WORK ITEM :: Whenever the word "Example" appears in a line of the listing, copy that line.
** MATERIAL PROVIDED follows **
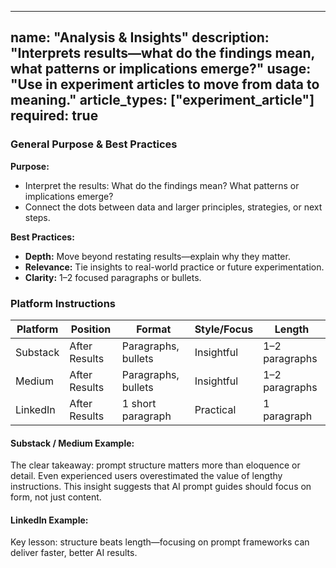<!-- analysis_insights.md -->
---
name: "Analysis & Insights"
description: "Interprets results—what do the findings mean, what patterns or implications emerge?"
usage: "Use in experiment articles to move from data to meaning."
article_types: ["experiment_article"]
required: true
---

### General Purpose & Best Practices

**Purpose:**
* Interpret the results: What do the findings mean? What patterns or implications emerge?
* Connect the dots between data and larger principles, strategies, or next steps.

**Best Practices:**
* **Depth:** Move beyond restating results—explain why they matter.
* **Relevance:** Tie insights to real-world practice or future experimentation.
* **Clarity:** 1–2 focused paragraphs or bullets.

### Platform Instructions

| Platform | Position        | Format         | Style/Focus     | Length          |
| -------- | ---------------| -------------- | --------------- | --------------- |
| Substack | After Results  | Paragraphs, bullets | Insightful  | 1–2 paragraphs  |
| Medium   | After Results  | Paragraphs, bullets | Insightful  | 1–2 paragraphs  |
| LinkedIn | After Results  | 1 short paragraph   | Practical    | 1 paragraph     |

#### Substack / Medium Example:
The clear takeaway: prompt structure matters more than eloquence or detail. Even experienced users overestimated the value of lengthy instructions. This insight suggests that AI prompt guides should focus on form, not just content.

#### LinkedIn Example:
Key lesson: structure beats length—focusing on prompt frameworks can deliver faster, better AI results.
** End of MATERIAL PROVIDED **
RESPONSE AREA ::
#### Substack / Medium Example:
#### LinkedIn Example:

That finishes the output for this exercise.